Handan hanım hızlı adımlar ile çalışma odasına geçti. Hızlı ve gürültülü bir biçimde kapıyı vurarak kapattı. Kendini küçük düşürülmüş yok sayılmış gibi hissediyordu. Şöminesine bir kaç odun daha atarak bir kadeh kaptı eline. Cabernet Sauvignon şarabından doldurdu. Koyu mora benzer rengi ile bardak kaplandı. Tutuşmaya çalışan ateşe bakarak içip kafasının içinde binlerce tilki dolaştırmaya başladı.
Bu sırada Beliz, Huzur'a banyodan çıktıktan sonra giymesi için pijamalarını çıkardı. Huzur banyodan çıkınca saçlarını tarayıp kurutmak için yanında kaldı. İkiside konuşmuyorlardı. Ama Huzur yalnız kalmadığı için bir yandan sevinçliydi.
Pijamalarını giydi. Halasının yavaş yavaş hareketler ile saçlarını tarayıp kurutmasına bıraktı kendini. Saçları kuruyunca halasının dizlerine yattı. Halası bir süre saçlarını okşamaya devam etti.
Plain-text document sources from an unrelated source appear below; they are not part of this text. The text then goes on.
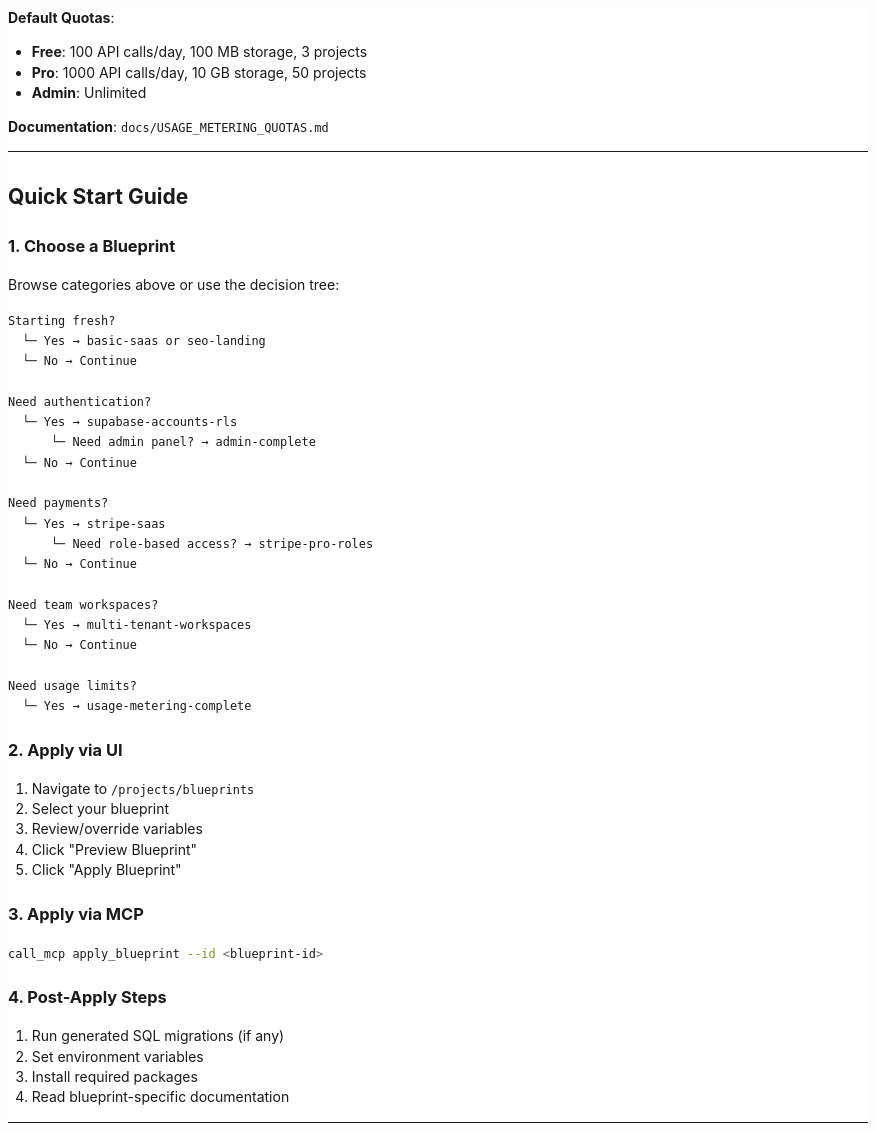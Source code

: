 **Default Quotas**:
- **Free**: 100 API calls/day, 100 MB storage, 3 projects
- **Pro**: 1000 API calls/day, 10 GB storage, 50 projects
- **Admin**: Unlimited

**Documentation**: `docs/USAGE_METERING_QUOTAS.md`

---

## Quick Start Guide

### 1. Choose a Blueprint
Browse categories above or use the decision tree:

```
Starting fresh?
  └─ Yes → basic-saas or seo-landing
  └─ No → Continue

Need authentication?
  └─ Yes → supabase-accounts-rls
      └─ Need admin panel? → admin-complete
  └─ No → Continue

Need payments?
  └─ Yes → stripe-saas
      └─ Need role-based access? → stripe-pro-roles
  └─ No → Continue

Need team workspaces?
  └─ Yes → multi-tenant-workspaces
  └─ No → Continue

Need usage limits?
  └─ Yes → usage-metering-complete
```

### 2. Apply via UI
1. Navigate to `/projects/blueprints`
2. Select your blueprint
3. Review/override variables
4. Click "Preview Blueprint"
5. Click "Apply Blueprint"

### 3. Apply via MCP
```bash
call_mcp apply_blueprint --id <blueprint-id>
```

### 4. Post-Apply Steps
1. Run generated SQL migrations (if any)
2. Set environment variables
3. Install required packages
4. Read blueprint-specific documentation

---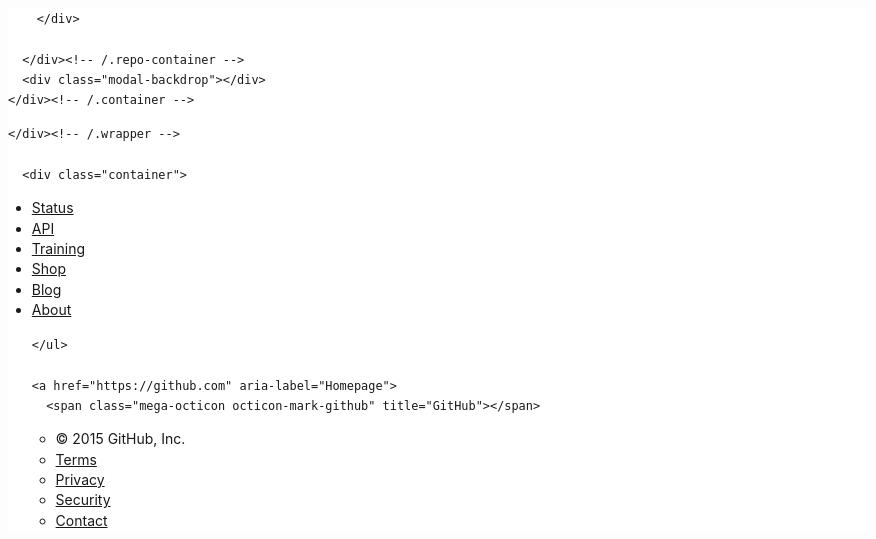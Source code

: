 </div>

<a href="#jump-to-line" rel="facebox[.linejump]" data-hotkey="l" style="display:none">Jump to Line</a>
<div id="jump-to-line" style="display:none">
  <form accept-charset="UTF-8" class="js-jump-to-line-form">
    <input class="linejump-input js-jump-to-line-field" type="text" placeholder="Jump to line&hellip;" autofocus>
    <button type="submit" class="btn">Go</button>
  </form>
</div>

        </div>

      </div><!-- /.repo-container -->
      <div class="modal-backdrop"></div>
    </div><!-- /.container -->
  </div>


    </div><!-- /.wrapper -->

      <div class="container">
  <div class="site-footer" role="contentinfo">
    <ul class="site-footer-links right">
        <li><a href="https://status.github.com/" data-ga-click="Footer, go to status, text:status">Status</a></li>
      <li><a href="https://developer.github.com" data-ga-click="Footer, go to api, text:api">API</a></li>
      <li><a href="https://training.github.com" data-ga-click="Footer, go to training, text:training">Training</a></li>
      <li><a href="https://shop.github.com" data-ga-click="Footer, go to shop, text:shop">Shop</a></li>
        <li><a href="https://github.com/blog" data-ga-click="Footer, go to blog, text:blog">Blog</a></li>
        <li><a href="https://github.com/about" data-ga-click="Footer, go to about, text:about">About</a></li>

    </ul>

    <a href="https://github.com" aria-label="Homepage">
      <span class="mega-octicon octicon-mark-github" title="GitHub"></span>
</a>
    <ul class="site-footer-links">
      <li>&copy; 2015 <span title="0.03161s from github-fe118-cp1-prd.iad.github.net">GitHub</span>, Inc.</li>
        <li><a href="https://github.com/site/terms" data-ga-click="Footer, go to terms, text:terms">Terms</a></li>
        <li><a href="https://github.com/site/privacy" data-ga-click="Footer, go to privacy, text:privacy">Privacy</a></li>
        <li><a href="https://github.com/security" data-ga-click="Footer, go to security, text:security">Security</a></li>
        <li><a href="https://github.com/contact" data-ga-click="Footer, go to contact, text:contact">Contact</a></li>
    </ul>
  </div>
</div>
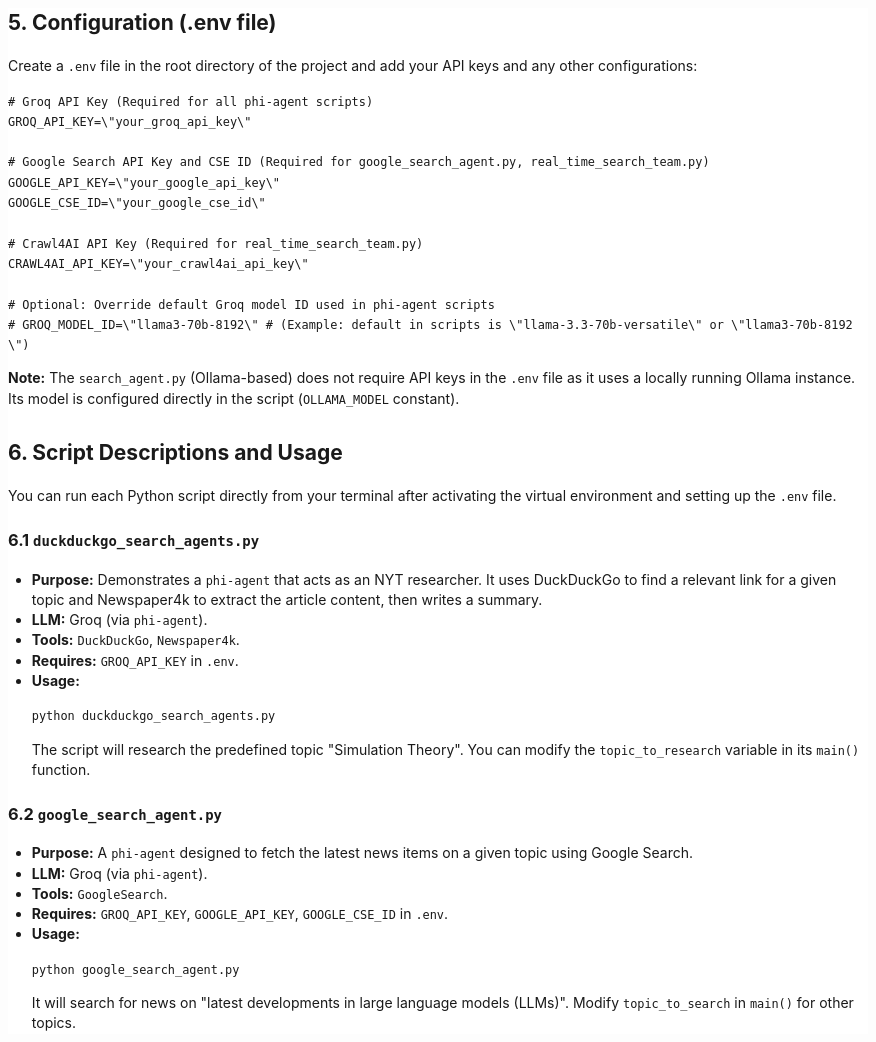 ## 5. Configuration (.env file)

Create a `.env` file in the root directory of the project and add your API keys and any other configurations:

```env
# Groq API Key (Required for all phi-agent scripts)
GROQ_API_KEY=\"your_groq_api_key\"

# Google Search API Key and CSE ID (Required for google_search_agent.py, real_time_search_team.py)
GOOGLE_API_KEY=\"your_google_api_key\"
GOOGLE_CSE_ID=\"your_google_cse_id\"

# Crawl4AI API Key (Required for real_time_search_team.py)
CRAWL4AI_API_KEY=\"your_crawl4ai_api_key\"

# Optional: Override default Groq model ID used in phi-agent scripts
# GROQ_MODEL_ID=\"llama3-70b-8192\" # (Example: default in scripts is \"llama-3.3-70b-versatile\" or \"llama3-70b-8192\")
```

**Note:** The `search_agent.py` (Ollama-based) does not require API keys in the `.env` file as it uses a locally running Ollama instance. Its model is configured directly in the script (`OLLAMA_MODEL` constant).

## 6. Script Descriptions and Usage

You can run each Python script directly from your terminal after activating the virtual environment and setting up the `.env` file.

### 6.1 `duckduckgo_search_agents.py`

*   **Purpose:** Demonstrates a `phi-agent` that acts as an NYT researcher. It uses DuckDuckGo to find a relevant link for a given topic and Newspaper4k to extract the article content, then writes a summary.
*   **LLM:** Groq (via `phi-agent`).
*   **Tools:** `DuckDuckGo`, `Newspaper4k`.
*   **Requires:** `GROQ_API_KEY` in `.env`.
*   **Usage:**
    ```bash
    python duckduckgo_search_agents.py
    ```
    The script will research the predefined topic \"Simulation Theory\". You can modify the `topic_to_research` variable in its `main()` function.

### 6.2 `google_search_agent.py`

*   **Purpose:** A `phi-agent` designed to fetch the latest news items on a given topic using Google Search.
*   **LLM:** Groq (via `phi-agent`).
*   **Tools:** `GoogleSearch`.
*   **Requires:** `GROQ_API_KEY`, `GOOGLE_API_KEY`, `GOOGLE_CSE_ID` in `.env`.
*   **Usage:**
    ```bash
    python google_search_agent.py
    ```
    It will search for news on \"latest developments in large language models (LLMs)\". Modify `topic_to_search` in `main()` for other topics.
Kapı tıklatıp içeriye Fidan gelinceye kadar. Fidan elinde bir tepsi tepside ise iki bardak çay ile gelmişti. "Size melisa aromalı papatya çayı yaptım. İyi gelir." diyerek yatağa koydu. Ardından tek bir kelime dahi etmeden odadan ayrıldı.
Huzur camın önünde yer alan sallanan sandalyesine geçti. "Hala, bence Burak gerçekleri en baştan öğrenip bilmeli. Bak bana hiç birşeyi doğrusunu ile öğrenemiyorum. Bu beni daha çok üzüyor. Ama en azından bilseydim bu kadar acı çekmezdim. Kafamın içinde beynimi yiyip bitiren kurtlar var. Ve bu kurtlar sadece beynimi değil kalbimede inmek istiyorlar." diyerek dışarıya doğru bakmaya başladı. Çayından yavaş yavaş yudumlar alıyordu.
Beliz ayağa kalkıp bir kaç adım atarak aynanın karşısına doğru geçti. "Hamile olduğumu öğrenmeden birkaç saat öncede bu odadaydım, tamda bu aynanın karşısında. Bir elimde telefon babana dönmesi için yalvarıyordum." dedi.
Huzur pür dikkat bir halde halasına döndü. Beliz "Baban ilk uçakla geleceğini yetişeceğini söyledi. Ama hayatındaki ilk defa bir sözünü tutamadı. Çünkü annem ondan önce harekete geçti." dedi buruk bir ifade ile.
Huzur meraklı gözler ile dinlemeye devam ediyordu. "Sizin okul müdürü olarak tanıdığınız Kuzey, Kuzeyle küçük yaşlardan beri sevgiliydik. O benim ilk aşkım tek sevgilimdi. Ama annem birbirimize uygun olmadığımızı söyledi. Beni zorla Almanya'dan tanınmış bir ailenin oğlu ile evlendirdi." dedi.
Huzur "Yok artık daha neler dağ başımı burası? Ne biçim bir insan ya! İnsan kendi kızına yapmaz bunu." Diyerek hiddetlenmeye başladı.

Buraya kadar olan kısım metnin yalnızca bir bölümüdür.